By the afternoon of the following day, Saskia had completed the ten-hour journey to Monte Carlo, where she finessed her plan while drinking an espresso in Le Café de Paris, which overlooked much of Monte Carlo and abutted the Hôtel du Paris and the casino. Her right arm had fully healed. Her amputation remained just that.
She had spent the Count’s money—intended for bribes and other disbursements—in a waterfront boutique. She had even bought a postcard for Yusha, but she had not posted it. Did he think she was dead? It would be better that he did.
Now, over this perfect coffee, she watched cooling, autumn Monaco. It made her think of St Petersburg, where less was not more. Her eyes moved again to the casino: a fortress of competing architectural styles; hierarchical; symmetrical; ripe.
Yes, St Petersburg. She longed for it, too.
‘And two teaspoons of Maraschino.’ Her voice was raised to be heard over the crowd in the casino. ‘Very good thus. Do not shake the glass! Let each cordial show its own place.’ A nod with half her head. ‘That, my clumsy friend, is a pousse-café.’
‘May I try it, Mademoiselle Carrault?’
She made a winding gesture with her fingers. The waiter—well spoken, pretty, likely a prostitute—took a metal cup from beneath the glass bar and poured some of the cocktail into it. He sipped.
‘Good?’ she said.
The waiter looked embarrassed. Saskia laughed. Her delight was in character but true.
‘It grows on you,’ she said.
‘Yes, it does.’
‘Well, sayonara.’ She hated this word, but its use was common among the clique within which her fictional self—a bored French straycat, likely rude, certainly idle—found a dull but tolerable existence.
‘Good luck, Mademoiselle,’ he said. There was innocence in his smile. She hoped he kept it.
Saskia turned to the floor of the casino. It held more than two hundred people. The stations were busy and the costumes colourful. White nebulae of tobacco smoke hung around the chandeliers. That cliché of the shuttered windows held: to deny the day when it came. In a glance, Saskia noted the games being played. The most popular, by table, was Baccarat Chemin de Fer. That was good.

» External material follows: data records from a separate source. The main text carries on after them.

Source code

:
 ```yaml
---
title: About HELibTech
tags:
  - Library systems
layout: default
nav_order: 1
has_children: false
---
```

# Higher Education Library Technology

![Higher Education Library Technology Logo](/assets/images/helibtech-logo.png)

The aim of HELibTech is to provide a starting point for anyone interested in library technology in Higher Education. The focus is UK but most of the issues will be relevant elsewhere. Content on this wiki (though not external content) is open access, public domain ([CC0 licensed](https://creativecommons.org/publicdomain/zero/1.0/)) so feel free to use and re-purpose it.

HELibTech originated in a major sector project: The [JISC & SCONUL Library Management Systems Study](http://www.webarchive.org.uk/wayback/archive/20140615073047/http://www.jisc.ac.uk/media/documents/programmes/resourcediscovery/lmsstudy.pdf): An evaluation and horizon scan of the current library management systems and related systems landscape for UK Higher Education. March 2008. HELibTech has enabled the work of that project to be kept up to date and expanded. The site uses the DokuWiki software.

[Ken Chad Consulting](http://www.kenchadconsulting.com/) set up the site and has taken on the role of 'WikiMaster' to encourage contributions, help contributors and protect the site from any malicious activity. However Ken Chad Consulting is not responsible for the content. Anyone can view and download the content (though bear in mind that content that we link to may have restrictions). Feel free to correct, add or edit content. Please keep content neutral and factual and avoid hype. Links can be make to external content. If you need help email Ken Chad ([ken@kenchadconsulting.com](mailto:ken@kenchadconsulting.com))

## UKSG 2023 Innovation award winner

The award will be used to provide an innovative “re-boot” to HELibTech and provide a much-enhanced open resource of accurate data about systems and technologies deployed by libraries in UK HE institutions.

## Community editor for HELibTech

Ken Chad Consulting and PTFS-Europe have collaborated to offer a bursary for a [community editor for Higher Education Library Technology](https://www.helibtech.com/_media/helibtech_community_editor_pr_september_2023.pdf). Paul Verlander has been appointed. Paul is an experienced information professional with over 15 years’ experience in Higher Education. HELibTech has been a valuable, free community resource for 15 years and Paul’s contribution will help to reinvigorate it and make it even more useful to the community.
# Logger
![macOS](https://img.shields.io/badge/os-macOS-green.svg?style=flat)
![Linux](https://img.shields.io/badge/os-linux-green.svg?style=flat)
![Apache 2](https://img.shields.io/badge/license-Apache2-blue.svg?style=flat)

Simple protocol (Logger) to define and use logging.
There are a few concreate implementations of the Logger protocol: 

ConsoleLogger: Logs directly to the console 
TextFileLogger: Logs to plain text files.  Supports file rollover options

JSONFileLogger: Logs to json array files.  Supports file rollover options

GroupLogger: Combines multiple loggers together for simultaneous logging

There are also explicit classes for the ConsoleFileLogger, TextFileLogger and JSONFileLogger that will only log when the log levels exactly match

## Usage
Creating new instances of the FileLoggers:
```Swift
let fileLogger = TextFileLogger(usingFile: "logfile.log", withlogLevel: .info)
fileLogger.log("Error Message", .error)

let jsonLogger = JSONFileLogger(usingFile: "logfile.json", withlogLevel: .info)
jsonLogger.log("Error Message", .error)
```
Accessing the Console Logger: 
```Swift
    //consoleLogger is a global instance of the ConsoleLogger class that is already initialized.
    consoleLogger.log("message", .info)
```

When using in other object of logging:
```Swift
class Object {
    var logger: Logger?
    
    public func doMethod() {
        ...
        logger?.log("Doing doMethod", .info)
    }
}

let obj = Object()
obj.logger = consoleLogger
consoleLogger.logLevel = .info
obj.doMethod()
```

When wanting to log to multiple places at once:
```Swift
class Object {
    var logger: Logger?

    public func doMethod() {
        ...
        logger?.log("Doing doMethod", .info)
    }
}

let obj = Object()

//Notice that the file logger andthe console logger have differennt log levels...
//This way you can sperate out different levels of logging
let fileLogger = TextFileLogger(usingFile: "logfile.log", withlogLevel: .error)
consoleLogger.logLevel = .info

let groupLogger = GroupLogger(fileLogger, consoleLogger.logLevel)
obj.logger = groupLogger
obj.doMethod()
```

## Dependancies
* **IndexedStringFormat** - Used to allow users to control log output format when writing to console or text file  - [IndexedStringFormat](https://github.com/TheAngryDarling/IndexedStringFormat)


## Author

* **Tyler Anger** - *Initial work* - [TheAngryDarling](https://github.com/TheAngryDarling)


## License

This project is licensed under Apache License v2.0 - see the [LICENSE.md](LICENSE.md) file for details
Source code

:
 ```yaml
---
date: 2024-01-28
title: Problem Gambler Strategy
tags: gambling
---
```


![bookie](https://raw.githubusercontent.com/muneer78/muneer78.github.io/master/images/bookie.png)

She stayed at the bar and sipped her pousse-café as she noted the clockwork of the casino employees. In fifteen minutes, she had them all. There were two hosts. They stood on the gallery to enjoy an elevated view. Each took one half of the room. Next, she looked for the sweepers, those men who walked the casino floors. There were three.
She moved her attention to the blackjack tables. The nearest, beneath one of the chandeliers, had only two of its six bases free. The dealer used a shoe, not a free deck. This annoyed her because it would be harder to predict the fall of the dealer’s hand, unless she could calculate the number of decks in use.
An elegant man rose from the nearest blackjack table. Either he had placed a large bet, or he was about to give up. He coughed into his fist and scanned the faces of those around him as he walked away. Saskia took the opportunity to replace him, gliding at a speed just short of unladylike.
The two players at the remaining two bases stood as she joined the table. She acknowledged this with a slow blink.
‘Mademoiselle Carrault,’ Saskia said.
‘Goodrington,’ said the first. ‘This is Barnes.’
‘Let me guess,’ she said, in French, ‘you’re alpinists.’
‘Alpinists!’ said the first. ‘We are’—he leaned over his gin and tonic—‘alpinists!’
‘I know this already,’ she said, shaking their hands, ‘because you are two of the loudest and most drunk people in the house.’
Goodrington nodded. He stared at her. The tip of his nose made small circles. He said, ‘Alpinists!’
‘You charm me.’ This time, she spoke English, in part because it was the language of Shakespeare and she loved the pebble-smooth edges of its sounds. Also, she already disliked the role she had cast for herself. Mademoiselle Carrault was rude and spoiled: a trifle par for this course.
The flattering mirror behind the dealer reflected her art nouveau ball gown. It had been worth the money: unweighted silk, a lavender-coloured lace over the pigeon chest and throat; the black buttons on the arm-length sleeves; the prominent waist sash. Only her handwarmer marked her as eccentric. Within it, her right hand worried the stack of chips.
‘You will oblige me,’ she said to the dealer, who was an old gentleman with a Grenadier’s moustache, ‘with a reprisal of the house variation.’
‘Of course, Mademoiselle,’ he said. He also spoke in English, no doubt in a vain attempt to reinforce the rules to the alpinists, who had made little effort to observe them thus far. ‘A higher hand than my own will pay at a ratio of three-to-two. Late surrender is permissible. I win ties. I do not receive a hole card. Finally, I am required to stand on seventeen and draw to sixteen.’
‘Very well,’ she said.
Goodrington announced, ‘Very well,’ to the room at large.